**Pictures paired with source code:**
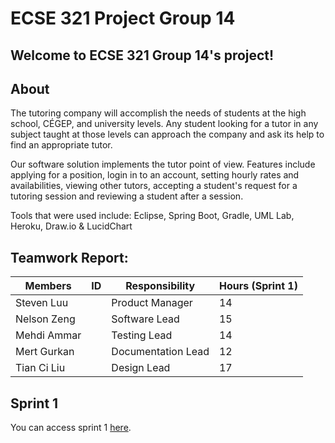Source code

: ﻿# ECSE 321 Project Group 14

## Welcome to ECSE 321 Group 14's project!

## About

The tutoring  company will accomplish the needs of students at the high school, CÉGEP, and university levels. Any student looking for a tutor in any subject taught at those levels can approach the company and ask its help to find an appropriate tutor. 

Our software solution implements the tutor point of view. Features include applying for a position, login in to an account, setting hourly rates and availabilities, viewing other tutors, accepting a student's request for a tutoring session and reviewing a student after a session. 

Tools that were used include: Eclipse, Spring Boot, Gradle, UML Lab, Heroku, Draw.io & LucidChart

## Teamwork Report:

| Members    | ID       | Responsibility| Hours (Sprint 1) |
|-------------|-----------|----------------|--------|
| Steven Luu  |   | Product Manager | 14    |
| Nelson Zeng |   | Software Lead | 15    |
| Mehdi Ammar |   | Testing Lead | 14    |
| Mert Gurkan |   | Documentation Lead | 12    |
| Tian Ci Liu |   | Design Lead | 17    |

## Sprint 1
You can access sprint 1 [here](https://github.com/McGill-ECSE321-Fall2019/project-group-14/wiki/Sprint-1).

**WHAT YOU ARE ASKED TO DO:** Whichever lines of the data include the word "Lead", pull them out.

**OUTPUT OF THE EXERCISE:**
| Nelson Zeng |   | Software Lead | 15    |
| Mehdi Ammar |   | Testing Lead | 14    |
| Mert Gurkan |   | Documentation Lead | 12    |
| Tian Ci Liu |   | Design Lead | 17    |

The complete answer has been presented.